Items from a dataset:
════════════════
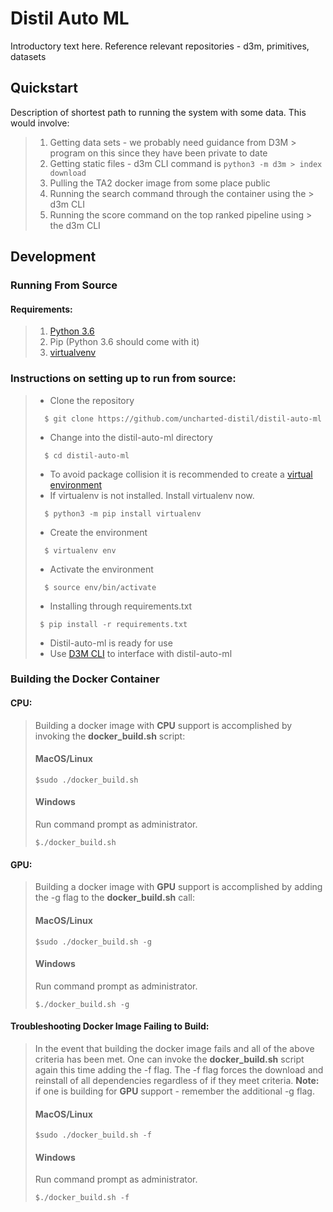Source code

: # Distil Auto ML

Introductory text here. Reference relevant repositories - d3m, primitives, datasets

## Quickstart

Description of shortest path to running the system with some data. This would involve:

> 1.  Getting data sets - we probably need guidance from D3M > program on this since they have been private to date
> 2.  Getting static files - d3m CLI command is `python3 -m d3m > index download`
> 3.  Pulling the TA2 docker image from some place public
> 4.  Running the search command through the container using the > d3m CLI
> 5.  Running the score command on the top ranked pipeline using > the d3m CLI

## Development

### Running From Source

#### Requirements:

> 1. [Python 3.6](https://www.python.org/downloads/release/python-360/)
> 2. Pip (Python 3.6 should come with it)
> 3. [virtualvenv](https://pypi.org/project/virtualenv/)

### Instructions on setting up to run from source:

> - Clone the repository
>
> ```console
>   $ git clone https://github.com/uncharted-distil/distil-auto-ml
> ```
>
> - Change into the distil-auto-ml directory
>
> ```console
>   $ cd distil-auto-ml
> ```
>
> - To avoid package collision it is recommended to create a [virtual environment](https://pypi.org/project/virtualenv/)
> - If virtualenv is not installed. Install virtualenv now.
>
> ```console
>   $ python3 -m pip install virtualenv
> ```
>
> - Create the environment
>
> ```console
>   $ virtualenv env
> ```
>
> - Activate the environment
>
> ```console
>   $ source env/bin/activate
> ```
>
> - Installing through requirements.txt
>
> ```console
>  $ pip install -r requirements.txt
> ```
>
> - Distil-auto-ml is ready for use
> - Use [D3M CLI](https://gitlab.com/datadrivendiscovery/d3m) to interface with distil-auto-ml

### Building the Docker Container

#### CPU:

> Building a docker image with <b>CPU</b> support is accomplished by invoking the <b>docker_build.sh</b> script:
>
> #### MacOS/Linux
>
> ```console
> $sudo ./docker_build.sh
> ```
>
> #### Windows
>
> Run command prompt as administrator.
>
> ```console
> $./docker_build.sh
> ```

#### GPU:

> Building a docker image with <b>GPU</b> support is accomplished by adding the -g flag to the <b>docker_build.sh</b> call:
>
> #### MacOS/Linux
>
> ```console
> $sudo ./docker_build.sh -g
> ```
>
> #### Windows
>
> Run command prompt as administrator.
>
> ```console
> $./docker_build.sh -g
> ```

#### Troubleshooting Docker Image Failing to Build:

> In the event that building the docker image fails and all of the above criteria has been met. One can invoke the <b>docker_build.sh</b> script again this time adding the -f flag. The -f flag forces the download and reinstall of all dependencies regardless of if they meet criteria. <b>Note:</b> if one is building for <b>GPU</b> support - remember the additional -g flag.
>
> #### MacOS/Linux
>
> ```console
> $sudo ./docker_build.sh -f
> ```
>
> #### Windows
>
> Run command prompt as administrator.
>
> ```console
> $./docker_build.sh -f
> ```
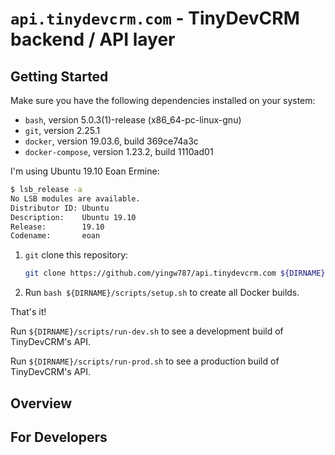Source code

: # `api.tinydevcrm.com` - TinyDevCRM backend / API layer

## Getting Started

Make sure you have the following dependencies installed on your system:

-   `bash`, version 5.0.3(1)-release (x86_64-pc-linux-gnu)
-   `git`, version 2.25.1
-   `docker`, version 19.03.6, build 369ce74a3c
-   `docker-compose`, version 1.23.2, build 1110ad01

I'm using Ubuntu 19.10 Eoan Ermine:

```bash
$ lsb_release -a
No LSB modules are available.
Distributor ID: Ubuntu
Description:    Ubuntu 19.10
Release:        19.10
Codename:       eoan
```

1.  `git` clone this repository:

    ```bash
    git clone https://github.com/yingw787/api.tinydevcrm.com ${DIRNAME}/
    ```

2.  Run `bash ${DIRNAME}/scripts/setup.sh` to create all Docker builds.

That's it!

Run `${DIRNAME}/scripts/run-dev.sh` to see a development build of TinyDevCRM's API.

Run `${DIRNAME}/scripts/run-prod.sh` to see a production build of TinyDevCRM's API.

## Overview

## For Developers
════════════════
* Task item *
Using the entries above, return each line in which the word "version" occurs.

* Answer to the exercise *
-   `bash`, version 5.0.3(1)-release (x86_64-pc-linux-gnu)
-   `git`, version 2.25.1
-   `docker`, version 19.03.6, build 369ce74a3c
-   `docker-compose`, version 1.23.2, build 1110ad01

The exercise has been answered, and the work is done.